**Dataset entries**
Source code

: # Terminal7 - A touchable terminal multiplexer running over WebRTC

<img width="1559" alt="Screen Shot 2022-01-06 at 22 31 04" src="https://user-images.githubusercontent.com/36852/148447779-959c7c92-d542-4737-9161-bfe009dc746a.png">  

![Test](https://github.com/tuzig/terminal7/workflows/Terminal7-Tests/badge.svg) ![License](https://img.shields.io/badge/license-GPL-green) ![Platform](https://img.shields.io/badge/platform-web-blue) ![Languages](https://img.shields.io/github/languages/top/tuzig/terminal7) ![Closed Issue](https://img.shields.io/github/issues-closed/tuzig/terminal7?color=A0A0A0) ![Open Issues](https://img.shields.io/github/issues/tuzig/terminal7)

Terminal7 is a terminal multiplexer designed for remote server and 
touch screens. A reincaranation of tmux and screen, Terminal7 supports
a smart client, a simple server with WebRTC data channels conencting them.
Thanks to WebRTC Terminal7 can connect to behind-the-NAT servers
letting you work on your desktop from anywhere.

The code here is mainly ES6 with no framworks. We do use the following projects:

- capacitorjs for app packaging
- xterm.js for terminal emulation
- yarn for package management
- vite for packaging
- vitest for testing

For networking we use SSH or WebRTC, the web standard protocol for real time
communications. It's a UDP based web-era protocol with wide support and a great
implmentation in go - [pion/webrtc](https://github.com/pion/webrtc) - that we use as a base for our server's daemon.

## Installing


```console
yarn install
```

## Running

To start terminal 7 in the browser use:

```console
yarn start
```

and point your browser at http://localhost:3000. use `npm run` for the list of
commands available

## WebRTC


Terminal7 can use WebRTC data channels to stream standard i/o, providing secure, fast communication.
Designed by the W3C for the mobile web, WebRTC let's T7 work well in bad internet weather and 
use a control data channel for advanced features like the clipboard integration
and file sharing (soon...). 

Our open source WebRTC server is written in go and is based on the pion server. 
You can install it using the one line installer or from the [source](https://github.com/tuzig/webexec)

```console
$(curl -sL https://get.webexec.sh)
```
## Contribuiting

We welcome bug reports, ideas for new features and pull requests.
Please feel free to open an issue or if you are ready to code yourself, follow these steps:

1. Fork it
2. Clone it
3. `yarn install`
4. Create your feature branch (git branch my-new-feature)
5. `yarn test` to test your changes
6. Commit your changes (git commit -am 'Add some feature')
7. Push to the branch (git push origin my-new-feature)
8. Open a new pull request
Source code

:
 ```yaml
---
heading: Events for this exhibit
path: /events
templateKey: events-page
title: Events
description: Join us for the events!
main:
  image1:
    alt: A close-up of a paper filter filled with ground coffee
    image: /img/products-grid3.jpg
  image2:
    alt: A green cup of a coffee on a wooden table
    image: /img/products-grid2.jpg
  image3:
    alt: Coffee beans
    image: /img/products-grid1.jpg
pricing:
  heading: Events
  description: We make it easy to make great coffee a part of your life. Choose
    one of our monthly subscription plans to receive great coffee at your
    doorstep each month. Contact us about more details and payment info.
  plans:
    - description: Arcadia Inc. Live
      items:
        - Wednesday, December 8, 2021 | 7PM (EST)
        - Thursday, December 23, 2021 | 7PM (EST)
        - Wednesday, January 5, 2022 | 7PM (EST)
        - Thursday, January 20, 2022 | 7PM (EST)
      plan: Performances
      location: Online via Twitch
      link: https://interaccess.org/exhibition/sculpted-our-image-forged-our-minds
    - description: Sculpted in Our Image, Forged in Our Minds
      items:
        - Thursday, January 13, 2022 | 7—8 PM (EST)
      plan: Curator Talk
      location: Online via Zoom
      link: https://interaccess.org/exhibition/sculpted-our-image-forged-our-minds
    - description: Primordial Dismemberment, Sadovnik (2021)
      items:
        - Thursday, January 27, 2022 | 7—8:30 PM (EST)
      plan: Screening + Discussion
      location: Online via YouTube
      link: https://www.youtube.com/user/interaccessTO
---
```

**PROMPT**
Working through the data above, find every line holding "location" and copy it.

**RESULT BELOW**
      location: Online via Twitch
      location: Online via Zoom
      location: Online via YouTube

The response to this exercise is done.